Cemesto was a pivotal material in the development of World War II-era defense housing, which provided homes for workers mobilized to meet wartime production needs.

== Use and characteristics ==
Cemesto panels consisted of an inner board of Celotex insulating lumber coated first in a proprietary sealant then in a layer of asbestos cement. The base panels were manufactured from bagasse, a fibrous byproduct of sugarcane, using a felting process. It was manufactured in the form of boards and panels that were 4 ft wide, about 1.5 in thick, and 4 ft to 12 ft long. These boards did not need to be painted and were delivered by the manufacturer precut to the desired size.

Cemesto was primarily used for the interior and exterior walls of low-cost houses, gas stations, factories, and office buildings. The primary structural element of the cemesto house is the window panel. Treated wood frames are attached at the top and bottom of the window unit, which run horizontally around the room as well as along the floor and ceiling. Panels of cemesto are then inserted into these frames. The panels support the weight of the ceiling by distributing it across their length to periodic columns rather than vertically to the foundation.

== History ==
Cemesto was introduced by the Celotex Corporation in 1931. The John B. Pierce Foundation and Celotex collaborated to develop a prefabrication system for building low-cost housing using cemesto panels, in which single cemesto panels were slid horizontally into light wooden frames to create walls. Prior to the adoption of cemesto to create prefabricated housing, most rationalized fabrication systems relied on vertical ceiling-height panels supported by a frame. A prototype cemesto house was displayed at the 1939 World's Fair in New York City. The Pierce system was first used in 1941 for building employee housing at the Glenn L. Martin Aircraft Company, near Baltimore, Maryland. For this development, named Aero Acres, the architecture firm of Skidmore, Owings & Merrill designed gable-roofed Cape Cod houses with dimensions of 24 ft by 28 ft, featuring large commercial-style windows in their principal rooms. In 1941, 600 homes were built at Aero Acres using this design.

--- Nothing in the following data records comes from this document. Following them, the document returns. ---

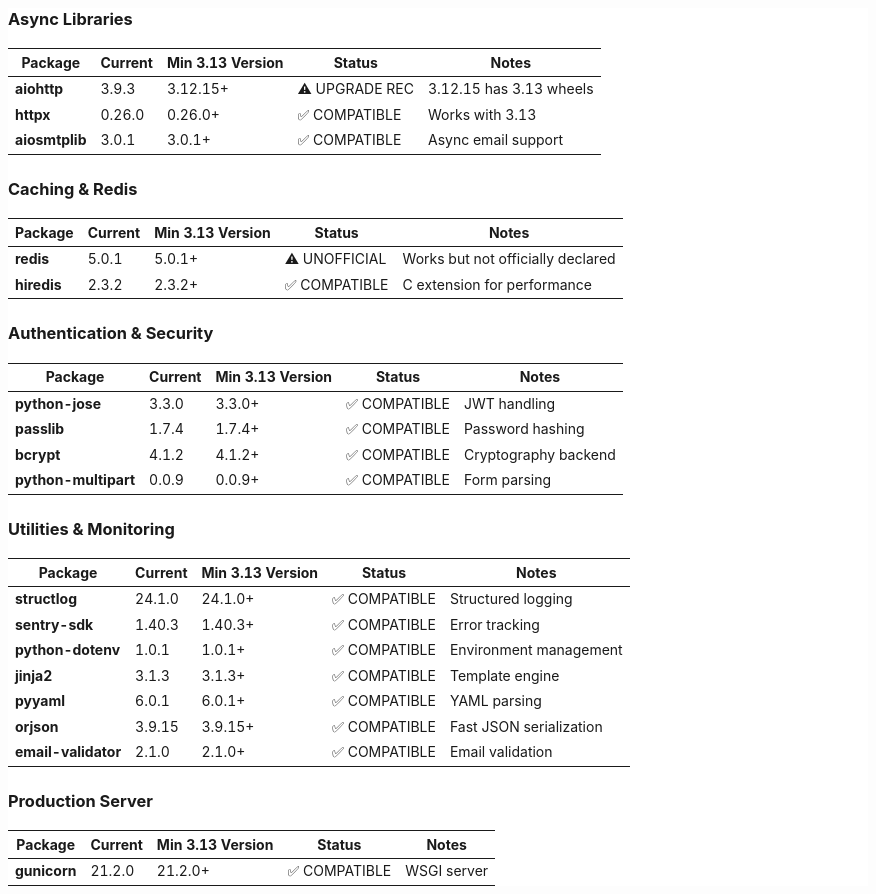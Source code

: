 ### Async Libraries

| Package | Current | Min 3.13 Version | Status | Notes |
|---------|---------|------------------|--------|-------|
| **aiohttp** | 3.9.3 | 3.12.15+ | ⚠️ UPGRADE REC | 3.12.15 has 3.13 wheels |
| **httpx** | 0.26.0 | 0.26.0+ | ✅ COMPATIBLE | Works with 3.13 |
| **aiosmtplib** | 3.0.1 | 3.0.1+ | ✅ COMPATIBLE | Async email support |

### Caching & Redis

| Package | Current | Min 3.13 Version | Status | Notes |
|---------|---------|------------------|--------|-------|
| **redis** | 5.0.1 | 5.0.1+ | ⚠️ UNOFFICIAL | Works but not officially declared |
| **hiredis** | 2.3.2 | 2.3.2+ | ✅ COMPATIBLE | C extension for performance |

### Authentication & Security

| Package | Current | Min 3.13 Version | Status | Notes |
|---------|---------|------------------|--------|-------|
| **python-jose** | 3.3.0 | 3.3.0+ | ✅ COMPATIBLE | JWT handling |
| **passlib** | 1.7.4 | 1.7.4+ | ✅ COMPATIBLE | Password hashing |
| **bcrypt** | 4.1.2 | 4.1.2+ | ✅ COMPATIBLE | Cryptography backend |
| **python-multipart** | 0.0.9 | 0.0.9+ | ✅ COMPATIBLE | Form parsing |

### Utilities & Monitoring

| Package | Current | Min 3.13 Version | Status | Notes |
|---------|---------|------------------|--------|-------|
| **structlog** | 24.1.0 | 24.1.0+ | ✅ COMPATIBLE | Structured logging |
| **sentry-sdk** | 1.40.3 | 1.40.3+ | ✅ COMPATIBLE | Error tracking |
| **python-dotenv** | 1.0.1 | 1.0.1+ | ✅ COMPATIBLE | Environment management |
| **jinja2** | 3.1.3 | 3.1.3+ | ✅ COMPATIBLE | Template engine |
| **pyyaml** | 6.0.1 | 6.0.1+ | ✅ COMPATIBLE | YAML parsing |
| **orjson** | 3.9.15 | 3.9.15+ | ✅ COMPATIBLE | Fast JSON serialization |
| **email-validator** | 2.1.0 | 2.1.0+ | ✅ COMPATIBLE | Email validation |

### Production Server

| Package | Current | Min 3.13 Version | Status | Notes |
|---------|---------|------------------|--------|-------|
| **gunicorn** | 21.2.0 | 21.2.0+ | ✅ COMPATIBLE | WSGI server |
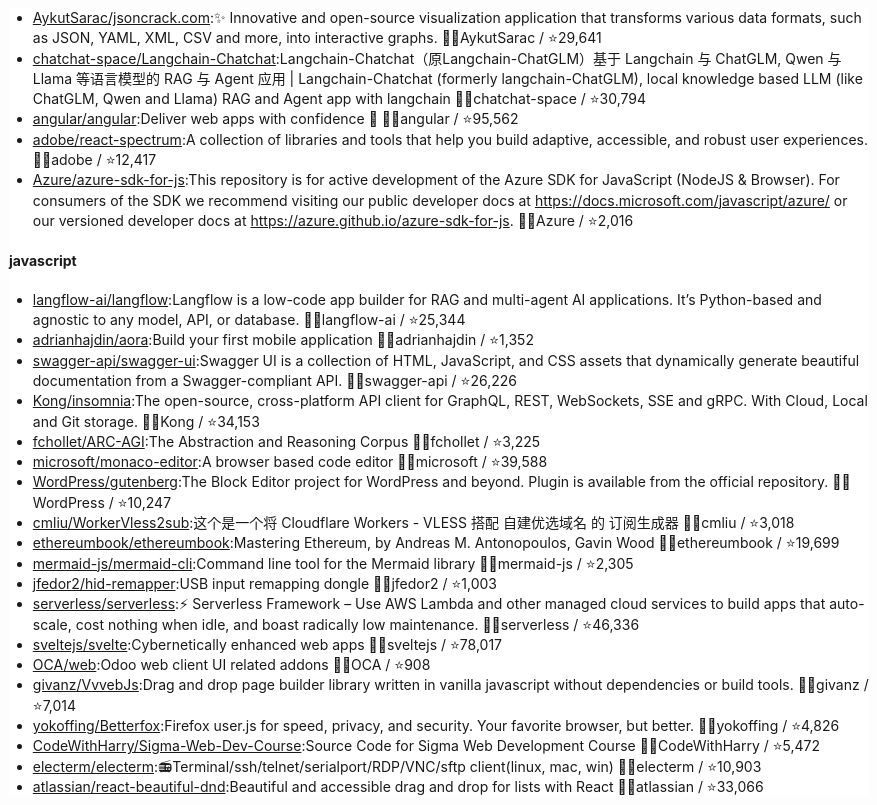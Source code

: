 * [AykutSarac/jsoncrack.com](https://github.com/AykutSarac/jsoncrack.com):✨ Innovative and open-source visualization application that transforms various data formats, such as JSON, YAML, XML, CSV and more, into interactive graphs. 🧑‍💻AykutSarac / ⭐29,641
* [chatchat-space/Langchain-Chatchat](https://github.com/chatchat-space/Langchain-Chatchat):Langchain-Chatchat（原Langchain-ChatGLM）基于 Langchain 与 ChatGLM, Qwen 与 Llama 等语言模型的 RAG 与 Agent 应用 | Langchain-Chatchat (formerly langchain-ChatGLM), local knowledge based LLM (like ChatGLM, Qwen and Llama) RAG and Agent app with langchain 🧑‍💻chatchat-space / ⭐30,794
* [angular/angular](https://github.com/angular/angular):Deliver web apps with confidence 🚀 🧑‍💻angular / ⭐95,562
* [adobe/react-spectrum](https://github.com/adobe/react-spectrum):A collection of libraries and tools that help you build adaptive, accessible, and robust user experiences. 🧑‍💻adobe / ⭐12,417
* [Azure/azure-sdk-for-js](https://github.com/Azure/azure-sdk-for-js):This repository is for active development of the Azure SDK for JavaScript (NodeJS & Browser). For consumers of the SDK we recommend visiting our public developer docs at https://docs.microsoft.com/javascript/azure/ or our versioned developer docs at https://azure.github.io/azure-sdk-for-js. 🧑‍💻Azure / ⭐2,016

#### javascript
* [langflow-ai/langflow](https://github.com/langflow-ai/langflow):Langflow is a low-code app builder for RAG and multi-agent AI applications. It’s Python-based and agnostic to any model, API, or database. 🧑‍💻langflow-ai / ⭐25,344
* [adrianhajdin/aora](https://github.com/adrianhajdin/aora):Build your first mobile application 🧑‍💻adrianhajdin / ⭐1,352
* [swagger-api/swagger-ui](https://github.com/swagger-api/swagger-ui):Swagger UI is a collection of HTML, JavaScript, and CSS assets that dynamically generate beautiful documentation from a Swagger-compliant API. 🧑‍💻swagger-api / ⭐26,226
* [Kong/insomnia](https://github.com/Kong/insomnia):The open-source, cross-platform API client for GraphQL, REST, WebSockets, SSE and gRPC. With Cloud, Local and Git storage. 🧑‍💻Kong / ⭐34,153
* [fchollet/ARC-AGI](https://github.com/fchollet/ARC-AGI):The Abstraction and Reasoning Corpus 🧑‍💻fchollet / ⭐3,225
* [microsoft/monaco-editor](https://github.com/microsoft/monaco-editor):A browser based code editor 🧑‍💻microsoft / ⭐39,588
* [WordPress/gutenberg](https://github.com/WordPress/gutenberg):The Block Editor project for WordPress and beyond. Plugin is available from the official repository. 🧑‍💻WordPress / ⭐10,247
* [cmliu/WorkerVless2sub](https://github.com/cmliu/WorkerVless2sub):这个是一个将 Cloudflare Workers - VLESS 搭配 自建优选域名 的 订阅生成器 🧑‍💻cmliu / ⭐3,018
* [ethereumbook/ethereumbook](https://github.com/ethereumbook/ethereumbook):Mastering Ethereum, by Andreas M. Antonopoulos, Gavin Wood 🧑‍💻ethereumbook / ⭐19,699
* [mermaid-js/mermaid-cli](https://github.com/mermaid-js/mermaid-cli):Command line tool for the Mermaid library 🧑‍💻mermaid-js / ⭐2,305
* [jfedor2/hid-remapper](https://github.com/jfedor2/hid-remapper):USB input remapping dongle 🧑‍💻jfedor2 / ⭐1,003
* [serverless/serverless](https://github.com/serverless/serverless):⚡ Serverless Framework – Use AWS Lambda and other managed cloud services to build apps that auto-scale, cost nothing when idle, and boast radically low maintenance. 🧑‍💻serverless / ⭐46,336
* [sveltejs/svelte](https://github.com/sveltejs/svelte):Cybernetically enhanced web apps 🧑‍💻sveltejs / ⭐78,017
* [OCA/web](https://github.com/OCA/web):Odoo web client UI related addons 🧑‍💻OCA / ⭐908
* [givanz/VvvebJs](https://github.com/givanz/VvvebJs):Drag and drop page builder library written in vanilla javascript without dependencies or build tools. 🧑‍💻givanz / ⭐7,014
* [yokoffing/Betterfox](https://github.com/yokoffing/Betterfox):Firefox user.js for speed, privacy, and security. Your favorite browser, but better. 🧑‍💻yokoffing / ⭐4,826
* [CodeWithHarry/Sigma-Web-Dev-Course](https://github.com/CodeWithHarry/Sigma-Web-Dev-Course):Source Code for Sigma Web Development Course 🧑‍💻CodeWithHarry / ⭐5,472
* [electerm/electerm](https://github.com/electerm/electerm):📻Terminal/ssh/telnet/serialport/RDP/VNC/sftp client(linux, mac, win) 🧑‍💻electerm / ⭐10,903
* [atlassian/react-beautiful-dnd](https://github.com/atlassian/react-beautiful-dnd):Beautiful and accessible drag and drop for lists with React 🧑‍💻atlassian / ⭐33,066
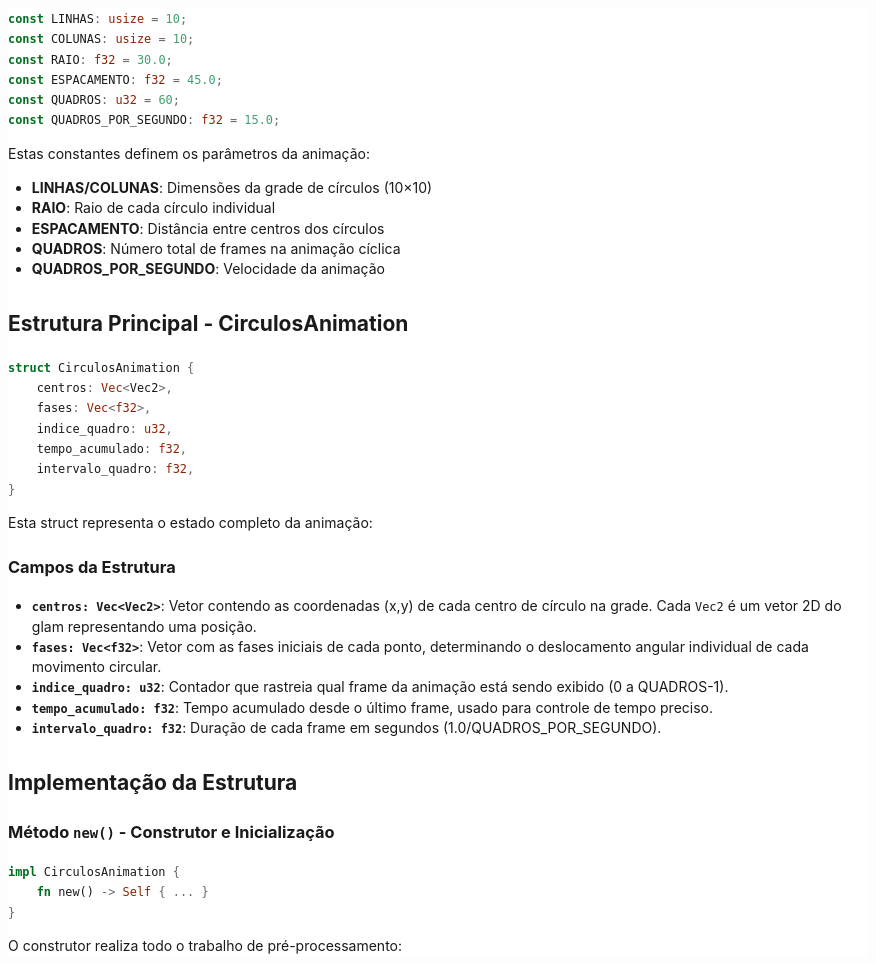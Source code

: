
 ```rust
const LINHAS: usize = 10;
const COLUNAS: usize = 10;
const RAIO: f32 = 30.0;
const ESPACAMENTO: f32 = 45.0;
const QUADROS: u32 = 60;
const QUADROS_POR_SEGUNDO: f32 = 15.0;
```

Estas constantes definem os parâmetros da animação:
- **LINHAS/COLUNAS**: Dimensões da grade de círculos (10×10)
- **RAIO**: Raio de cada círculo individual
- **ESPACAMENTO**: Distância entre centros dos círculos
- **QUADROS**: Número total de frames na animação cíclica
- **QUADROS_POR_SEGUNDO**: Velocidade da animação

## Estrutura Principal - CirculosAnimation

```rust
struct CirculosAnimation {
    centros: Vec<Vec2>,
    fases: Vec<f32>,
    indice_quadro: u32,
    tempo_acumulado: f32,
    intervalo_quadro: f32,
}
```

Esta struct representa o estado completo da animação:

### Campos da Estrutura

- **`centros: Vec<Vec2>`**: Vetor contendo as coordenadas (x,y) de cada centro de círculo na grade. Cada `Vec2` é um vetor 2D do glam representando uma posição.
- **`fases: Vec<f32>`**: Vetor com as fases iniciais de cada ponto, determinando o deslocamento angular individual de cada movimento circular.
- **`indice_quadro: u32`**: Contador que rastreia qual frame da animação está sendo exibido (0 a QUADROS-1).
- **`tempo_acumulado: f32`**: Tempo acumulado desde o último frame, usado para controle de tempo preciso.
- **`intervalo_quadro: f32`**: Duração de cada frame em segundos (1.0/QUADROS_POR_SEGUNDO).

## Implementação da Estrutura

### Método `new()` - Construtor e Inicialização

```rust
impl CirculosAnimation {
    fn new() -> Self { ... }
}
```

O construtor realiza todo o trabalho de pré-processamento:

During World War II, when other building materials were in short supply, cemesto was used extensively in the United States. Cemesto was used to build temporary office buildings in Washington, D.C. Skidmore, Owings & Merrill adapted the Pierce system and used cemesto panels for the designs of some 2,500 prefabricated homes, known by the nickname "cemestos," erected in Oak Ridge, Tennessee, to house Manhattan Project workers and their families. In 1942, the U.S. Farm Security Administration built 400 cemesto homes in Maryland at a site alongside Aero Acres.

During the 1940s, the manufacturer of cemesto touted it as a material that would in the future make it possible to mass-produce housing at a low cost. One use of the material during the postwar era was in the late 1940s in Circle Pines, Minnesota, where cemesto panels were used in building the first homes in what was envisioned to be a housing cooperative for people of color. The use of cemesto in Circle Pines came to be regarded as substandard construction, as the builders failed to adequately seal the joints between cemesto panels.

Several prominent architects embraced cemesto as a modern material and used it in their designs. For the Bousquet-Wightman House in Houston, Texas, built in 1941, architect Donald Barthelme used cemesto panels for exterior sheathing. In 1949, Edward Durell Stone called for cemesto panels in the design of a home to be built in Armonk, New York. That same year, Charles Eames designed his Eames House, Case Study House #8, to use brightly painted and unfinished cemesto panels in a prefabricated steel frame. Frank Lloyd Wright designed the Raymond Carlson House in Phoenix, Arizona, built in 1950, to use a structural system of wood posts and cemesto boards. In the Arthur Pieper House in Paradise Valley, Arizona, built in 1952 from concrete block, Wright used cemesto for the ceilings. In addition to houses and office buildings, cemesto was used to build gasoline stations and factories.